La
symphonie n° 47 en sol majeur forme avec la n° 46 en si majeur et la n° 45 en fa # mineur (Les Adieux) une trilogie. Toutes les trois:
- sont composées par Joseph Haydn en
1772,
-présentent des caractères "
Sturm und Drang", violemment affirmés dans la n°45, plus discrets et localisés dans les deux autres,
-sont exceptionnellement
originales, par leur coupe (n° 45), leur tonalité (n° 45 et 46), leur langage musical (toutes les trois),
-possèdent enfin un
son spécial que je ne retrouve dans aucune autre symphonie antérieures (n° 42, 44, 43, 52) ou postérieures (n° 65, 51, 64).
La symphonie n° 47 est reliée à
Wolfgang Mozart à plus d'un titre. S'il est possible que Mozart l'ait connue en 1773-4, période où il est en contact avec plusieurs oeuvres de Haydn contemporaines (symphonies n° 44 Funèbre, quatuors opus 20 en particulier), il est certain que Mozart l'a lue ou entendue en
1783, année pendant laquelle il note les incipit de trois symphonies de Haydn: la n° 75, la n° 62 toutes deux en ré majeur et la n° 47 qui nous intéresse ici.
Le thème du premier mouvement
Allegro 4/4 est inoubliable. C'est une
marche au pas cadencé jouée par les vents auxquels répondent les cordes, schéma se répètant cinq fois. Mozart ne l'oublia pas car le thème du premier mouvement de son
concerto pour piano KV 459 en fa majeur (décembre 1784), un des plus symphoniques parmi ses 27 concertos pour piano, s'en inspire très nettement. Ce point a été relevé par Marc Vignal (1,2). Le second thème en triolets joue également sur l'alternance cordes vents et les effets sonores qui en découlent. Le développement tire sa substance des deux thèmes, la transition entre les deux parties du développement consiste en répétitions du thème initial par les vents à travers des modulations expressives.
Le même passage avec les mêmes harmonies assure la transition du développement vers la réexposition dans le concerto KV 459 de Mozart. Lors de la réexposition le thème initial ainsi que les oppositions cordes vents se répétant cinq fois sont transposées en sol mineur ce qui en change complètement le sens. La palette des couleurs et des sons est d'une variété et d'une richesse absolument uniques dans ce merveilleux premier mouvement.

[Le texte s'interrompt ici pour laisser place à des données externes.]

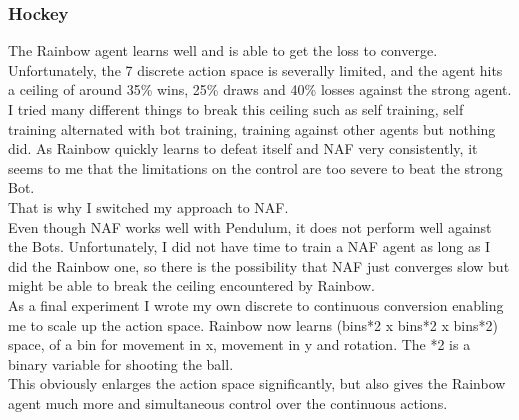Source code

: \subsubsection{Hockey}
The Rainbow agent learns well and is able to get the loss to converge. Unfortunately, the 7 discrete action space is severally limited, and the agent hits a ceiling of around 35\% wins, 25\% draws and 40\% losses against the strong agent.\\
I tried many different things to break this ceiling such as self training, self training alternated with bot training, training against other agents but nothing did.
As Rainbow quickly learns to defeat itself and NAF very consistently, it seems to me that the limitations on the control are too severe to beat the strong Bot.\\
That is why I switched my approach to NAF.\\
Even though NAF works well with Pendulum, it does not perform well against the Bots.
Unfortunately, I did not have time to train a NAF agent as long as I did the Rainbow one, so there is the possibility that NAF just converges slow but might be able to break the ceiling encountered by Rainbow.\\
As a final experiment I wrote my own discrete to continuous conversion enabling me to scale up the action space.
Rainbow now learns (bins*2 x bins*2 x bins*2) space, of a bin for movement in x, movement in y and rotation. The *2 is a binary variable for shooting the ball.\\
This obviously enlarges the action space significantly, but also gives the Rainbow agent much more and simultaneous control over the continuous actions.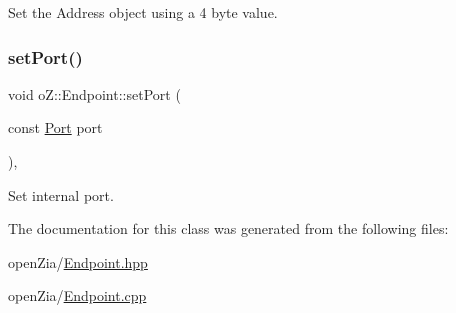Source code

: Set the Address object using a 4 byte value. 

\mbox{\label{classo_z_1_1_endpoint_ab2e2765d1e7d6e40128772ac045872a0}} 
\subsubsection{\texorpdfstring{setPort()}{setPort()}}
{\footnotesize\ttfamily void o\+Z\+::\+Endpoint\+::set\+Port (\begin{DoxyParamCaption}\item[{const \mbox{\hyperlink{namespaceo_z_afeccb82d451972ba3b7d2a32b066b30b}{Port}}}]{port }\end{DoxyParamCaption})\hspace{0.3cm}{\ttfamily [inline]}, {\ttfamily [noexcept]}}



Set internal port. 



The documentation for this class was generated from the following files\+:\begin{DoxyCompactItemize}
\item 
open\+Zia/\mbox{\hyperlink{_endpoint_8hpp}{Endpoint.\+hpp}}\item 
open\+Zia/\mbox{\hyperlink{_endpoint_8cpp}{Endpoint.\+cpp}}\end{DoxyCompactItemize}
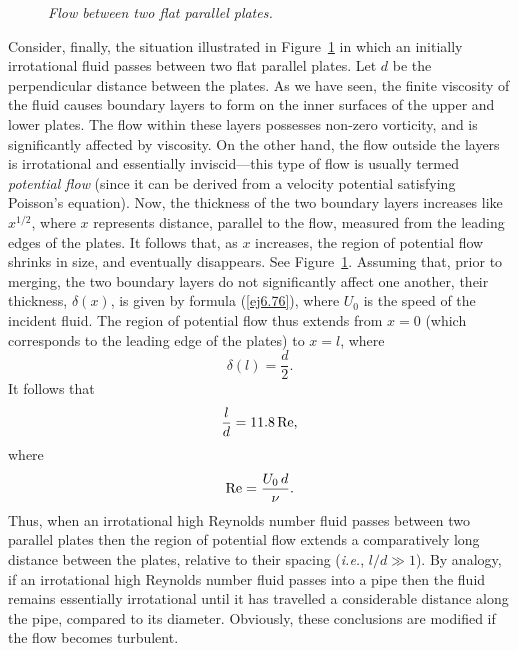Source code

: \begin{figure}
\epsfysize=2.5in
\centerline{}
\caption{\em Flow between two flat parallel plates. }\label{fplate1}
\end{figure}

Consider, finally, the situation illustrated in Figure~\ref{fplate1} in which an initially irrotational fluid
passes between two flat parallel plates. Let $d$ be the perpendicular distance between the plates. 
As we have seen,  the finite viscosity of the fluid causes boundary layers to form on the inner surfaces of the upper and lower
plates. The flow within these layers possesses non-zero vorticity, and is significantly affected by viscosity. On the
other hand, the flow outside the layers is irrotational and essentially inviscid---this type of flow is usually
termed {\em potential flow}\/ (since it can be derived from a velocity potential satisfying Poisson's equation). 
Now, the thickness of the two boundary layers increases like $x^{1/2}$, where $x$ represents distance, parallel to the
flow,  measured from the
leading edges of the  plates. It follows that, as $x$ increases, the region of potential flow shrinks in size, and
eventually disappears. See Figure~\ref{fplate1}. Assuming that, prior to merging, the two boundary layers do not significantly affect one another, 
their thickness, $\delta(x)$,  is given by formula (\ref{ej6.76}), where $U_0$ is the speed of the incident fluid. 
The region of potential flow thus extends from $x=0$ (which corresponds to the leading edge of the plates) to $x=l$, where
\begin{equation}
\delta(l) = \frac{d}{2}.
\end{equation}
It follows that
\begin{equation}
\frac{l}{d} = 11.8\,{\rm Re},
\end{equation}
where
\begin{equation}
{\rm Re} = \frac{U_0\,d}{\nu}.
\end{equation}
Thus, when an irrotational high Reynolds number fluid passes between two parallel plates then the region of potential flow extends a comparatively long distance between the plates, relative to their spacing ({\em i.e.}, $l/d\gg 1$). By analogy, if an irrotational high Reynolds number fluid
passes into a pipe then the fluid remains essentially irrotational until it has travelled  a considerable distance along the
pipe, compared to its diameter. Obviously, these conclusions are modified if the flow becomes turbulent.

Haydn nous gratifie ensuite d'un
sublime poco Adagio qui commence par un thème magnifique au sentiment presque religieux présenté d'abord par les violons puis par les basses. Suivent ensuite quatre variations basées sur le même principe: le thème reste solidement ancré d'abord aux basses puis aux violons tel un
cantus firmus et l'accompagnement est variable. Dans la première variation l'accompagnement consiste en arabesques syncopées des violons richement accompagnées par les vents. Les arabesque passent esuite aux basses. Dans les deuxième et troisièms variations l'accompagnement consiste en triolets de doubles croches, puis en figurations variées plus ou moins syncopées. La dernière variation met en jeu cordes et vents unis, la
sonorité somptueuse évoque un choeur et ce sublime mouvement se termine par un rappel du début du thème
pianissimo.
Du menuetto et trio il a déjà été question dans la sonate pour piano n°41 (HobXVI.26) composée l'année suivante où ce menuet fait office de finale (3). J'avoue avoir un peu de mal à comprendre ce mouvement de structure palindromique. Cette symphonie est parfois appelée Palindrome (4).
Le
presto assai final est uns structure sonate de grande dimension. Il débute par un thème très original exposé deux fois. Ce thème est suivi d'un passage très "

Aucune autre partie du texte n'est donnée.